Partisan, la recensione
Fuori dal tempo e dallo spazio, se non avessimo parole migliori la chiameremmo una favola nera, invece Partisan è un gran film rigoroso, duro e inventivo
Ariel Kleiman realizza un’opera dissonante rispetto alle storie che siamo abituati a farci raccontare, che vuole essere al di fuori di tutto e ritagliarsi una dimensione autonoma. Essere come nessun altro è.
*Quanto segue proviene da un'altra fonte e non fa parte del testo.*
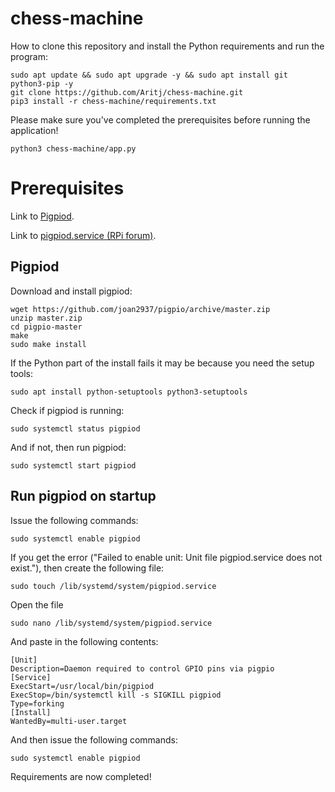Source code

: # chess-machine
How to clone this repository and install the Python requirements and run the program:
```
sudo apt update && sudo apt upgrade -y && sudo apt install git python3-pip -y
git clone https://github.com/Aritj/chess-machine.git
pip3 install -r chess-machine/requirements.txt
```

Please make sure you've completed the prerequisites before running the application!
```
python3 chess-machine/app.py
```

# Prerequisites
Link to [Pigpiod](https://abyz.me.uk/rpi/pigpio/download.html).

Link to [pigpiod.service (RPi forum)](https://forums.raspberrypi.com/viewtopic.php?t=319761#p1916221).

## Pigpiod
Download and install pigpiod:
```
wget https://github.com/joan2937/pigpio/archive/master.zip
unzip master.zip
cd pigpio-master
make
sudo make install
```

If the Python part of the install fails it may be because you need the setup tools:
```
sudo apt install python-setuptools python3-setuptools
```

Check if pigpiod is running:
```
sudo systemctl status pigpiod
```

And if not, then run pigpiod:
```
sudo systemctl start pigpiod
```

## Run pigpiod on startup
Issue the following commands:
```
sudo systemctl enable pigpiod
```

If you get the error ("Failed to enable unit: Unit file pigpiod.service does not exist."), then create the following file:
```
sudo touch /lib/systemd/system/pigpiod.service
```

Open the file
```
sudo nano /lib/systemd/system/pigpiod.service
```

And paste in the following contents:
```
[Unit]
Description=Daemon required to control GPIO pins via pigpio
[Service]
ExecStart=/usr/local/bin/pigpiod
ExecStop=/bin/systemctl kill -s SIGKILL pigpiod
Type=forking
[Install]
WantedBy=multi-user.target
```

And then issue the following commands:
```
sudo systemctl enable pigpiod
```

Requirements are now completed!
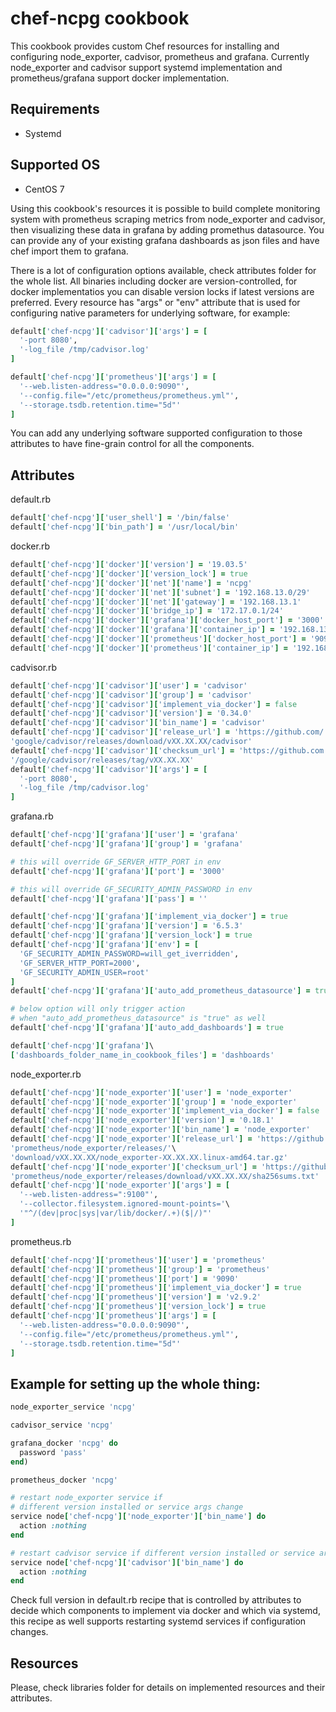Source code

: # chef-ncpg cookbook

This cookbook provides custom Chef resources for installing and configuring
node_exporter, cadvisor, prometheus and grafana. Currently node_exporter and
cadvisor support systemd implementation and prometheus/grafana support docker
implementation.

## Requirements

 - Systemd

## Supported OS

 - CentOS 7

Using this cookbook's resources it is possible to build complete monitoring
system with prometheus scraping metrics from node_exporter and cadvisor, then
visualizing these data in grafana by adding promethus datasource. You can provide
any of your existing grafana dashboards as json files and have chef import them
to grafana.

There is a lot of configuration options available, check attributes folder for
the whole list. All binaries including docker are version-controlled, for docker
implementatios you can disable version locks if latest versions are preferred.
Every resource has "args" or "env" attribute that is used for configuring native
parameters for underlying software, for example:

```ruby
default['chef-ncpg']['cadvisor']['args'] = [
  '-port 8080',
  '-log_file /tmp/cadvisor.log'
]

default['chef-ncpg']['prometheus']['args'] = [
  '--web.listen-address="0.0.0.0:9090"',
  '--config.file="/etc/prometheus/prometheus.yml"',
  '--storage.tsdb.retention.time="5d"'
]
```

You can add any underlying software supported configuration to those attributes
to have fine-grain control for all the components.

## Attributes

default.rb
```ruby
default['chef-ncpg']['user_shell'] = '/bin/false'
default['chef-ncpg']['bin_path'] = '/usr/local/bin'
```
docker.rb
```ruby
default['chef-ncpg']['docker']['version'] = '19.03.5'
default['chef-ncpg']['docker']['version_lock'] = true
default['chef-ncpg']['docker']['net']['name'] = 'ncpg'
default['chef-ncpg']['docker']['net']['subnet'] = '192.168.13.0/29'
default['chef-ncpg']['docker']['net']['gateway'] = '192.168.13.1'
default['chef-ncpg']['docker']['bridge_ip'] = '172.17.0.1/24'
default['chef-ncpg']['docker']['grafana']['docker_host_port'] = '3000'
default['chef-ncpg']['docker']['grafana']['container_ip'] = '192.168.13.3'
default['chef-ncpg']['docker']['prometheus']['docker_host_port'] = '9090'
default['chef-ncpg']['docker']['prometheus']['container_ip'] = '192.168.13.2'
```
cadvisor.rb
```ruby
default['chef-ncpg']['cadvisor']['user'] = 'cadvisor'
default['chef-ncpg']['cadvisor']['group'] = 'cadvisor'
default['chef-ncpg']['cadvisor']['implement_via_docker'] = false
default['chef-ncpg']['cadvisor']['version'] = '0.34.0'
default['chef-ncpg']['cadvisor']['bin_name'] = 'cadvisor'
default['chef-ncpg']['cadvisor']['release_url'] = 'https://github.com/'\
'google/cadvisor/releases/download/vXX.XX.XX/cadvisor'
default['chef-ncpg']['cadvisor']['checksum_url'] = 'https://github.com'\
'/google/cadvisor/releases/tag/vXX.XX.XX'
default['chef-ncpg']['cadvisor']['args'] = [
  '-port 8080',
  '-log_file /tmp/cadvisor.log'
]
```
grafana.rb
```ruby
default['chef-ncpg']['grafana']['user'] = 'grafana'
default['chef-ncpg']['grafana']['group'] = 'grafana'

# this will override GF_SERVER_HTTP_PORT in env
default['chef-ncpg']['grafana']['port'] = '3000'

# this will override GF_SECURITY_ADMIN_PASSWORD in env
default['chef-ncpg']['grafana']['pass'] = ''

default['chef-ncpg']['grafana']['implement_via_docker'] = true
default['chef-ncpg']['grafana']['version'] = '6.5.3'
default['chef-ncpg']['grafana']['version_lock'] = true
default['chef-ncpg']['grafana']['env'] = [
  'GF_SECURITY_ADMIN_PASSWORD=will_get_iverridden',
  'GF_SERVER_HTTP_PORT=2000',
  'GF_SECURITY_ADMIN_USER=root'
]
default['chef-ncpg']['grafana']['auto_add_prometheus_datasource'] = true

# below option will only trigger action
# when "auto_add_prometheus_datasource" is "true" as well
default['chef-ncpg']['grafana']['auto_add_dashboards'] = true

default['chef-ncpg']['grafana']\
['dashboards_folder_name_in_cookbook_files'] = 'dashboards'
```
node_exporter.rb
```ruby
default['chef-ncpg']['node_exporter']['user'] = 'node_exporter'
default['chef-ncpg']['node_exporter']['group'] = 'node_exporter'
default['chef-ncpg']['node_exporter']['implement_via_docker'] = false
default['chef-ncpg']['node_exporter']['version'] = '0.18.1'
default['chef-ncpg']['node_exporter']['bin_name'] = 'node_exporter'
default['chef-ncpg']['node_exporter']['release_url'] = 'https://github.com/'\
'prometheus/node_exporter/releases/'\
'download/vXX.XX.XX/node_exporter-XX.XX.XX.linux-amd64.tar.gz'
default['chef-ncpg']['node_exporter']['checksum_url'] = 'https://github.com/'\
'prometheus/node_exporter/releases/download/vXX.XX.XX/sha256sums.txt'
default['chef-ncpg']['node_exporter']['args'] = [
  '--web.listen-address=":9100"',
  '--collector.filesystem.ignored-mount-points='\
  '"^/(dev|proc|sys|var/lib/docker/.+)($|/)"'
]
```
prometheus.rb
```ruby
default['chef-ncpg']['prometheus']['user'] = 'prometheus'
default['chef-ncpg']['prometheus']['group'] = 'prometheus'
default['chef-ncpg']['prometheus']['port'] = '9090'
default['chef-ncpg']['prometheus']['implement_via_docker'] = true
default['chef-ncpg']['prometheus']['version'] = 'v2.9.2'
default['chef-ncpg']['prometheus']['version_lock'] = true
default['chef-ncpg']['prometheus']['args'] = [
  '--web.listen-address="0.0.0.0:9090"',
  '--config.file="/etc/prometheus/prometheus.yml"',
  '--storage.tsdb.retention.time="5d"'
]
```

## Example for setting up the whole thing:

```ruby
node_exporter_service 'ncpg'

cadvisor_service 'ncpg'

grafana_docker 'ncpg' do
  password 'pass'
end)

prometheus_docker 'ncpg'

# restart node_exporter service if
# different version installed or service args change
service node['chef-ncpg']['node_exporter']['bin_name'] do
  action :nothing
end

# restart cadvisor service if different version installed or service args change
service node['chef-ncpg']['cadvisor']['bin_name'] do
  action :nothing
end
```

Check full version in default.rb recipe that is controlled by attributes to
decide which components to implement via docker and which via systemd, this
recipe as well supports restarting systemd services if configuration changes.

## Resources

Please, check libraries folder for details on implemented resources and their attributes.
Lo fa utilizzando il linguaggio del cinema d’autore (illustrare una situazione con tutta la calma richiesta, preparare tutti i propri nodi senza fretta badando più ad ammaliare che ad avvincere e poi alla fine tirare le corde per sciogliere l’intreccio tutto insieme in un finale tesissimo) e lo fa puntando su un cast di bambini capitanato da Vincent Cassel, loro padre putativo nella storia e loro metaforico mentore nella realtà, un attore che con grandissima umiltà cura il proprio ruolo mentre aiuta tutti gli altri piccoli attori a dare il proprio meglio.
Partisan è un grido soffocato, una storia di umanità in un luogo e un tempo paradossali che fanno scopa con molto di quello che possiamo vedere in giro. Alle volte il crimine è l’unica risposta.
Alla fine quel che succederà alla piccola comunità che poi è una famiglia allargata importa poco, la forza del film è di infondere la sensazione che forse altro non poteva accadere in un simile luogo, la sua audacia è quella di illustrare dei fatti riuscendo a suggerire quanto lo scenario, la situazione e il mondo che ci circonda giochino un ruolo fondamentale eppure difficile da sondare nelle nostre vite. Alle volte la logica non basta e serve l’intuizione, Partisan fa leva sull’intuizione degli spettatori, finge di tenere sullo sfondo l’ambientazione ma in realtà la usa anche più della storia in primo piano per arrivare ai propri obiettivi. Superando benissimo la dicotomia torto/ragione o personaggio buono/personaggio cattivo pone solo domande, senza dare risposte, anzi suggerendo che forse queste non sono mai esistite.